(Aim of the task):
Determine how many lines below contain the word "experience", then state only that figure.

Saved entries:
▬▬▬▬▬▬

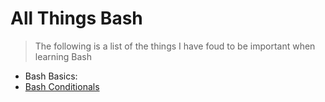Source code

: # All Things Bash

> The following is a list of the things I have foud to be important when learning Bash 

* Bash Basics: 
* [Bash Conditionals](https://github.com/NwCoder21/Linux-Sandbox/blob/main/Bash%20Scrripting%20Conditional.md)






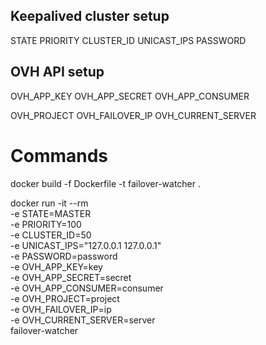 ## Keepalived cluster setup

STATE
PRIORITY
CLUSTER_ID
UNICAST_IPS
PASSWORD

## OVH API setup

OVH_APP_KEY
OVH_APP_SECRET
OVH_APP_CONSUMER

OVH_PROJECT
OVH_FAILOVER_IP
OVH_CURRENT_SERVER

# Commands

docker build -f Dockerfile -t failover-watcher .

docker run -it --rm \
       -e STATE=MASTER \
       -e PRIORITY=100 \
       -e CLUSTER_ID=50 \
       -e UNICAST_IPS="127.0.0.1 127.0.0.1" \
       -e PASSWORD=password \
       -e OVH_APP_KEY=key \
       -e OVH_APP_SECRET=secret \
       -e OVH_APP_CONSUMER=consumer \
       -e OVH_PROJECT=project \
       -e OVH_FAILOVER_IP=ip \
       -e OVH_CURRENT_SERVER=server \
       failover-watcher
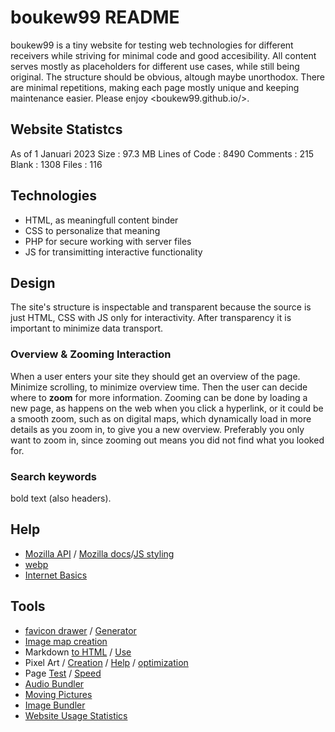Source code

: # boukew99 README
boukew99 is a tiny website for testing web technologies for different receivers while striving for minimal code and good accesibility. All content serves mostly as placeholders for different use cases, while still being original. The structure should be obvious, altough maybe unorthodox. There are minimal repetitions, making each page mostly unique and keeping maintenance easier. Please enjoy <boukew99.github.io/>.

## Website Statistcs
As of 1 Januari 2023
Size
: 97.3 MB
Lines of Code
: 8490
Comments
: 215
Blank
: 1308
Files
: 116

## Technologies
- HTML, as meaningfull content binder
- CSS to personalize that meaning
- PHP for secure working with server files
- JS for transimitting interactive functionality

## Design
The site's structure is inspectable and transparent because the source is just HTML, CSS with JS only for interactivity. After transparency it is important to minimize data transport.

### Overview & Zooming Interaction
When a user enters your site they should get an overview of the page. Minimize scrolling, to minimize overview time. Then the user can decide where to **zoom** for more information. Zooming can be done by loading a new page, as happens on the web when you click a hyperlink, or it could be a smooth zoom, such as on digital maps, which dynamically load in more details as you zoom in, to give you a new overview. Preferably you only want to zoom in, since zooming out means you did not find what you looked for. 

### Search keywords
bold text (also headers).

## Help
- [Mozilla API](https://developer.mozilla.org/en-US/docs/Web/API) / [Mozilla docs](https://developer.mozilla.org/en-US/docs/Learn)/[JS styling](https://developer.mozilla.org/en-US/docs/MDN/Writing_guidelines/Writing_style_guide/Code_style_guide/JavaScript)
- [webp](https://developers.google.com/speed/webp/docs/using)
- [Internet Basics](https://edu.gcfglobal.org/en/internetbasics/what-can-you-do-online/1/)

## Tools
- [favicon drawer](https://www.favicon.cc/) / [Generator](https://realfavicongenerator.net/)
- [Image map creation](http://www.image-map.net/)
- Markdown [to HTML](https://daringfireball.net/projects/markdown/dingus) / [Use](https://daringfireball.net/projects/markdown/syntax#philosophy)
- Pixel Art / [Creation](https://www.piskelapp.com/p/create/sprite) / [Help](https://lospec.com/) / [optimization](https://tinypng.com/)
- Page [Test](https://www.webpagetest.org/) / [Speed](https://pagespeed.web.dev/)
- [Audio Bundler](https://clideo.com/merge-audio)
- [Moving Pictures](https://ezgif.com/webp-maker)
- [Image Bundler](https://www.befunky.com/create/collage/)
- [Website Usage Statistics](https://bloggingwizard.com/website-statistics/)

<!--
## Check?
- https://www.coreldraw.com/en/tips/postcard/
- https://www.uxmatters.com/mt/archives/2007/01/applying-color-theory-to-digital-displays.php 
- <https://design.firefox.com/> / <https://design.firefox.com/photon/visuals/typography.html>
- <https://validator.w3.org/#validate_by_uri+with_options>
- https://cssgradient.io/gradient-backgrounds/?
- <https://www.w3schools.com/colors/colors_picker.asp>
- <https://github.com/xz/new.css/blob/master/new.css>
https://lawsofux.com/info/
-->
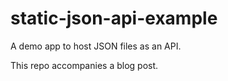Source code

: # static-json-api-example
A demo app to host JSON files as an API.

This repo accompanies a blog post. 
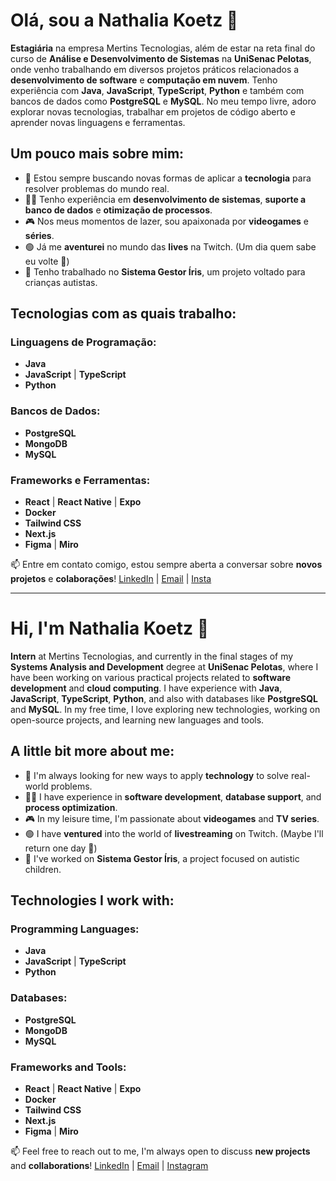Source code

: 
# Olá, sou a Nathalia Koetz 👋

**Estagiária** na empresa Mertins Tecnologias, além de estar na reta final do curso de **Análise e Desenvolvimento de Sistemas** na **UniSenac Pelotas**, onde venho trabalhando em diversos projetos práticos relacionados a **desenvolvimento de software** e **computação em nuvem**. Tenho experiência com **Java**, **JavaScript**, **TypeScript**, **Python** e também com bancos de dados como **PostgreSQL** e **MySQL**.
No meu tempo livre, adoro explorar novas tecnologias, trabalhar em projetos de código aberto e aprender novas linguagens e ferramentas.

## Um pouco mais sobre mim:
- 🌱 Estou sempre buscando novas formas de aplicar a **tecnologia** para resolver problemas do mundo real.
- 🧑‍💻 Tenho experiência em **desenvolvimento de sistemas**, **suporte a banco de dados** e **otimização de processos**.
- 🎮 Nos meus momentos de lazer, sou apaixonada por **videogames** e **séries**.
- 🟢 Já me **aventurei** no mundo das **lives** na Twitch. (Um dia quem sabe eu volte 🙈)
- 🚀 Tenho trabalhado no **Sistema Gestor Íris**, um projeto voltado para crianças autistas.

## Tecnologias com as quais trabalho:

### Linguagens de Programação:
- **Java**
- **JavaScript** | **TypeScript**
- **Python**

### Bancos de Dados:
- **PostgreSQL**
- **MongoDB**
- **MySQL**

### Frameworks e Ferramentas:
- **React** | **React Native** | **Expo**
- **Docker**
- **Tailwind CSS**
- **Next.js**
- **Figma** | **Miro**
  
📫 Entre em contato comigo, estou sempre aberta a conversar sobre **novos projetos** e **colaborações**! [LinkedIn](https://www.linkedin.com/in/nathaliakoetz/) | [Email](nathesantos@gmail.com) | [Insta](https://www.instagram.com/nathkoetz/)

---

# Hi, I'm Nathalia Koetz 👋

**Intern** at Mertins Tecnologias, and currently in the final stages of my **Systems Analysis and Development** degree at **UniSenac Pelotas**, where I have been working on various practical projects related to **software development** and **cloud computing**. I have experience with **Java**, **JavaScript**, **TypeScript**, **Python**, and also with databases like **PostgreSQL** and **MySQL**.
In my free time, I love exploring new technologies, working on open-source projects, and learning new languages and tools.

## A little bit more about me:
- 🌱 I'm always looking for new ways to apply **technology** to solve real-world problems.
- 🧑‍💻 I have experience in **software development**, **database support**, and **process optimization**.
- 🎮 In my leisure time, I'm passionate about **videogames** and **TV series**.
- 🟢 I have **ventured** into the world of **livestreaming** on Twitch. (Maybe I'll return one day 🙈)
- 🚀 I've worked on **Sistema Gestor Íris**, a project focused on autistic children.

## Technologies I work with:

### Programming Languages:
- **Java**
- **JavaScript** | **TypeScript**
- **Python**

### Databases:
- **PostgreSQL**
- **MongoDB**
- **MySQL**

### Frameworks and Tools:
- **React** | **React Native** | **Expo**
- **Docker**
- **Tailwind CSS**
- **Next.js**
- **Figma** | **Miro**

📫 Feel free to reach out to me, I'm always open to discuss **new projects** and **collaborations**! [LinkedIn](https://www.linkedin.com/in/nathaliakoetz/) | [Email](nathesantos@gmail.com) | [Instagram](https://www.instagram.com/nathkoetz/)
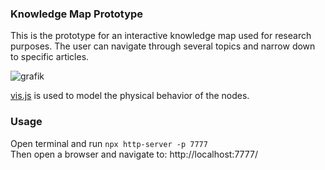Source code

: <h3>Knowledge Map Prototype</h3>
This is the prototype for an interactive knowledge map used for research purposes. The user can navigate through several topics and narrow down to specific articles. 

![grafik](https://github.com/bountyface/KM-prototype/assets/35427369/48ac3ea9-c3d4-4b90-b3eb-a933a6c8c73f)

[vis.js](https://visjs.org/) is used to model the physical behavior of the nodes.

<h3>Usage</h3>
Open terminal and run <code>npx http-server -p 7777</code> <br/>
Then open a browser and navigate to: http://localhost:7777/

▬▬▬▬▬▬

(Result of the exercise):
2